Gorge profonde et étroite de la rivière laiteuse Seti traversant Pokhara, vue depuis le pont K.I. Singh au-dessus
← Nepal

Gorge de la Seti

"La gorge de la Seti est un canyon assez profond pour engloutir une rivière, cachée à quelques mètres sous une rue ordinaire de Pokhara."

Une rivière qui disparaît dans un canyon en fente si étroit qu'on peut se tenir juste au-dessus en plein centre de Pokhara sans presque le remarquer.

J’étais passé deux fois devant le pont K.I. Singh pour des courses avant que quelqu’un me dise de vraiment m’arrêter et de regarder par-dessus le bord. C’est ça, l’étrange avec la gorge de la Seti — elle passe directement sous des rues et des quartiers ordinaires de Pokhara, assez près des marchés et de la circulation des motos pour qu’on puisse la manquer complètement si personne ne la signale. La rivière elle-même, la Seti Khola, charrie des limons glaciaires depuis les Annapurnas et prend une couleur blanc-gris laiteux caractéristique, d’où son nom — Seti signifie « blanche » en népalais.

Un canyon de six mètres de large

Au niveau du pont, la gorge se resserre à une largeur qui m’a semblé presque impossible — par endroits à peine assez large pour paraître géologiquement plausible, alors qu’elle plonge d’environ vingt mètres ou plus, tout droit, jusqu’à l’eau. En regardant par-dessus le garde-corps, la sensation se rapproche plus de celle de regarder dans une fissure de la terre que dans un canyon fluvial classique.

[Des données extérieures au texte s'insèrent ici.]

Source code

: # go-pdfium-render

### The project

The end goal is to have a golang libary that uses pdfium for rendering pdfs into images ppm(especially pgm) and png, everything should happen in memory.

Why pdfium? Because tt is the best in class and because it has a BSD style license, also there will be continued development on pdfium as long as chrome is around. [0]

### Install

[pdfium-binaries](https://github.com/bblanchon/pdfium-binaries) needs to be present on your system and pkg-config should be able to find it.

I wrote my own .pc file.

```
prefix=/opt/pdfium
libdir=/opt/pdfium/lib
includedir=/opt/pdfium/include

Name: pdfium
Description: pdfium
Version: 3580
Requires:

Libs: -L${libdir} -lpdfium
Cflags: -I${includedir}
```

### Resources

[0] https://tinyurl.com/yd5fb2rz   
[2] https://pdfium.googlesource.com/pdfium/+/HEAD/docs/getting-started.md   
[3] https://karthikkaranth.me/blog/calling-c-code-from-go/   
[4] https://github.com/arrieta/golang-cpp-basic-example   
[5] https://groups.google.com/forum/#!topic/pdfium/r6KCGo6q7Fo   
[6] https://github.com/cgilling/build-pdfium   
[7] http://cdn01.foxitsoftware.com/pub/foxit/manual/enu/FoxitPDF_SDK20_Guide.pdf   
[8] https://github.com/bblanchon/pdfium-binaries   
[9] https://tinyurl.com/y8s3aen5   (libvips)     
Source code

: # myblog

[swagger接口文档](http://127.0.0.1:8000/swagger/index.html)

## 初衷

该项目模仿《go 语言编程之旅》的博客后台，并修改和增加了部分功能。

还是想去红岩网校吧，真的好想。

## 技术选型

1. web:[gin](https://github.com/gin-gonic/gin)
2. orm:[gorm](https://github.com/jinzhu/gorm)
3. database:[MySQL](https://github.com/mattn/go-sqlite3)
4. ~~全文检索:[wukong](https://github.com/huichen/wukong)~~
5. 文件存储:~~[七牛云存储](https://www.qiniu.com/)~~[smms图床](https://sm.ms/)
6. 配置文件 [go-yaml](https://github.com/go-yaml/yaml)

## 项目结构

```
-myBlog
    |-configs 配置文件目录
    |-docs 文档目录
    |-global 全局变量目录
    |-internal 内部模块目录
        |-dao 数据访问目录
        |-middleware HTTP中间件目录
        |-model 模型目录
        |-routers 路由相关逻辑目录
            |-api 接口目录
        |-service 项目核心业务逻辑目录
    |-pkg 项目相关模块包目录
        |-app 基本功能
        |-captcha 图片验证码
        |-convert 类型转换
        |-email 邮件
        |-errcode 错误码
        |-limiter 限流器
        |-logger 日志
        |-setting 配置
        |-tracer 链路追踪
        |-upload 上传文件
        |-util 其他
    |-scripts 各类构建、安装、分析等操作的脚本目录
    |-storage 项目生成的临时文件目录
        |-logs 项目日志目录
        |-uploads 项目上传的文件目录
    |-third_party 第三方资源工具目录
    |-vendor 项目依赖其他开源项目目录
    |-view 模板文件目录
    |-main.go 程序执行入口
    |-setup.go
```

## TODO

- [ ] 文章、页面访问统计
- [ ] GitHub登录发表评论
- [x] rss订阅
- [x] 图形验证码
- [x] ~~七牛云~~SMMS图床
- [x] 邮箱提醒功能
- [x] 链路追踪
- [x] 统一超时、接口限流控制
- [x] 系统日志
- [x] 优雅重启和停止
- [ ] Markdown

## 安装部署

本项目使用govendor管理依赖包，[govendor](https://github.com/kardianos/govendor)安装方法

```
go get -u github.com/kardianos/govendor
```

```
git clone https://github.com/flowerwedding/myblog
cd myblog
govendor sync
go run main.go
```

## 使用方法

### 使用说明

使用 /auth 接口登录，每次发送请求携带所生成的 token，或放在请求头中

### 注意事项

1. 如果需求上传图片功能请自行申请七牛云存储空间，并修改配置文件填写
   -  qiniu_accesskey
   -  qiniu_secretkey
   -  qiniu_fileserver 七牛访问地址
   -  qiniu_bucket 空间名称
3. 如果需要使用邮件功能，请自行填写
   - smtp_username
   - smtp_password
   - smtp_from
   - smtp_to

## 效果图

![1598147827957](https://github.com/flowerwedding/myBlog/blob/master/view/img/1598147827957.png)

L’eau laiteuse gronde audiblement loin en contrebas, résonnant contre des parois calcaires polies par des siècles d’écoulement, et l’ensemble reste essentiellement invisible depuis la rue à moins de se tenir juste au bord.

Parois calcaires raides et étroites de la gorge de la Seti plongeant vers l'eau blanc laiteux de la rivière, vue depuis le pont K.I. Singh

La suivre à travers la ville

Curieux de savoir jusqu’où s’étendait ce canyon caché, nous avons suivi à pied le tracé approximatif de la gorge sur un bon moment à travers la ville, en apercevant des bribes entre les bâtiments et à quelques autres points d’accès où des habitants avaient construit de petites plateformes d’observation, dont une près d’un sanctuaire hindou qui utilisait la chute spectaculaire de la gorge comme toile de fond non revendiquée pour ses rituels. Par endroits, la gorge disparaît complètement sous la route, s’enfonçant sous la circulation quotidienne de Pokhara, avant de resurgir un pâté de maisons plus loin, toujours grondante, toujours de cette improbable couleur blanc laiteux.

Rivière Seti d'un blanc laiteux visible en train de resurgir entre les bâtiments du centre de Pokhara, là où la gorge souterraine s'ouvre brièvement à la lumière du jour

Ça reste l’une des choses les plus déroutantes à propos de Pokhara — une ville construite en partie au-dessus d’un canyon caché que la plupart des habitants traversent tous les jours sans y penser une seconde, et devant lequel la plupart des visiteurs, moi y compris lors de mes deux premiers passages, passent tout droit sans le voir.

Quand y aller : toute l’année, puisque la gorge est un élément urbain plutôt qu’un sentier saisonnier, même si la rivière est la plus haute et la plus spectaculaire pendant et juste après la mousson, de juin à septembre, quand la fonte glaciaire et les précipitations se conjuguent.